The average distance moved in a given time
Consider a fluid, and focus on an imaginary plane through it (the red line in the Figure) across which diffusion is occurring in the x direction.
|Suppose that in time t, the average particle will have moved a distance s along the x direction. Since the movement is random, half the particles will have moved to the left, and half to the right. Thus, half the particles in the left zone between the tall dashed line and P will cross P. Xa is the midpoint of this zone, Ca is the concentration of diffusing material at Xa, and we assume Ca is close to the average concentration in that zone. Per unit area, the total flow, Fa, in time t, from left to right across P is thus equal to half the number of particles in that zone, which is s times the concentration:|
 Fa = (s Ca) / 2
Since the total flow is equal to the flow per unit time, Ja, multiplied by the time, we can substitute Ja t for Fa, and then divide both sides of the equation by t :
 Ja = (s Ca ) / 2 t
and of course a similar relation for Jb, but with Cb replacing Ca, is valid for the right zone. The net flow across P is just the difference between the flow to the right and the flow to the left:
 J = Ja - Jb = (s Ca - s Cb) / 2 t = s (Ca - Cb) / 2 t
We want to compare this equation with the 1st law of diffusion:
 J = -D dc/dx
so we want to express (Ca - Cb) in terms of the concentration gradient, dc/dx. Since dc/dx is the change in concentration divided by the distance, the change in concentration is just dc/dx times the distance between Xa and Xb, which is s:
 Ca - Cb = - ( Cb - Ca ) = - s dc/dx
Substitution of  into  gives:
 J = - s2 (dc/dx ) / 2 t = - (s2 / 2 t) dc/dx
Now look again at the 1st law of diffusion ; comparing it with , we see that D must be:
 D = s2/ 2 t or s2 = 2 t D Q. E. D.
We started talking about diffusion of (presumably) invisible particles in a fluid, but we end up with an equation that is much more useful when we can actually see the particles. It's not clear how you measure s during diffusion, but when you look at Brownian motion, it's just the average distance moved in time t by the particle.
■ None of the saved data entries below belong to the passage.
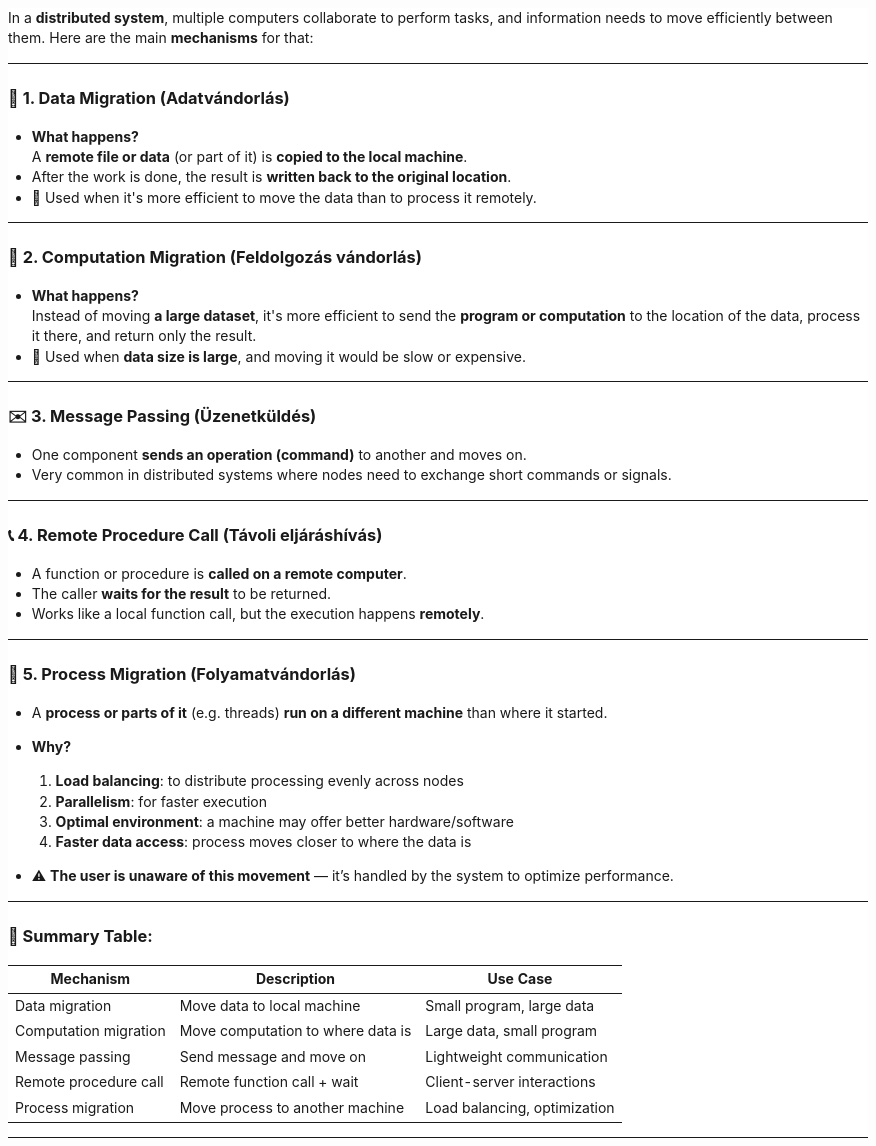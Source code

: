 In a **distributed system**, multiple computers collaborate to perform tasks, and information needs to move efficiently between them. Here are the main **mechanisms** for that:

---

### 📁 **1. Data Migration (Adatvándorlás)**
- **What happens?**  
  A **remote file or data** (or part of it) is **copied to the local machine**.
- After the work is done, the result is **written back to the original location**.
- 📌 Used when it's more efficient to move the data than to process it remotely.

---

### 🧠 **2. Computation Migration (Feldolgozás vándorlás)**
- **What happens?**  
  Instead of moving **a large dataset**, it's more efficient to send the **program or computation** to the location of the data, process it there, and return only the result.
- 📌 Used when **data size is large**, and moving it would be slow or expensive.

---

### ✉️ **3. Message Passing (Üzenetküldés)**
- One component **sends an operation (command)** to another and moves on.
- Very common in distributed systems where nodes need to exchange short commands or signals.

---

### 📞 **4. Remote Procedure Call (Távoli eljáráshívás)**
- A function or procedure is **called on a remote computer**.
- The caller **waits for the result** to be returned.
- Works like a local function call, but the execution happens **remotely**.

---

### 🔄 **5. Process Migration (Folyamatvándorlás)**
- A **process or parts of it** (e.g. threads) **run on a different machine** than where it started.
- **Why?**  
  1. **Load balancing**: to distribute processing evenly across nodes  
  2. **Parallelism**: for faster execution  
  3. **Optimal environment**: a machine may offer better hardware/software  
  4. **Faster data access**: process moves closer to where the data is

- ⚠️ **The user is unaware of this movement** — it’s handled by the system to optimize performance.

---

### 🧩 Summary Table:

| Mechanism             | Description                                      | Use Case                        |
|------------------------|--------------------------------------------------|----------------------------------|
| Data migration         | Move data to local machine                       | Small program, large data        |
| Computation migration  | Move computation to where data is                | Large data, small program        |
| Message passing        | Send message and move on                         | Lightweight communication        |
| Remote procedure call  | Remote function call + wait                      | Client-server interactions       |
| Process migration      | Move process to another machine                  | Load balancing, optimization     |

---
I think the s squared term is remarkable (those steeped in dimensional analysis will claim it was obvious from the beginning, but I'm talking about intuitive understanding here). The first s comes from the fact that the amount of material crossing P per unit area, from the zones of thickness s on each side of P, increases linearly with s because the volume of the zones increases with s. The second s comes from the fact that, for a given concentration gradient, the difference in the average concentration in the two zones increases linearly with s.
What is really going on during Brownian motion is revealed in the s squared term, which means that s increases with the square root of the time. The big particle is being hit on all sides by solvent molecules, which we can't see. This bombardment is random with time, and because every particle, large or small, has the same thermal kinetic energy, the total energy in all the smaller solvent molecules is actually much larger than the energy in the one large particle that we can see. This random bombardment causes the large particle to jump around with very small steps, in very short time intervals, because the solvent molecules are about a nanometer in diameter, a nanometer apart, but move at a speed of many meters per second, while a typical pollen grain is thousands of nanometers in diameter. Thus the fundamental time scale for Brownian motion, in which you could see the actual thermal motion, is on the order of fractions of a nano second.
Our eye-brains can't see events occurring faster than 1/30 th of a second (otherwise TV wouldn't work), and thus we see only the sum of many small thermal movements. But because s increases only with the square root of time, the apparent speed decreases when we go from nano seconds to seconds. Thus, the pollen grain appears to move much slower that the real thermal speed of either the pollen grain or the solvent molecules. A thermal kinetic origin for Brownian motion had been suggested before Einstein's paper, but the apparent low speed seemed to rule that theory out. Einstein rescued the thermal kinetic model by his quantitative analysis of the process.
More thoughts on the units of D
What are we to think about the units of D as applied to the motion of one particle (besides pedantically declaring that they are what they are)? There is no one way, but try this one. Think of the particle as time increases, and its most probable position (the motion is random, and thus we can only talk about probabilities). The most probable position is on an expanding spherical surface, and it's the area of that surface which increases linearly with time, as the distance of the surface from the starting point increases with the square root of time.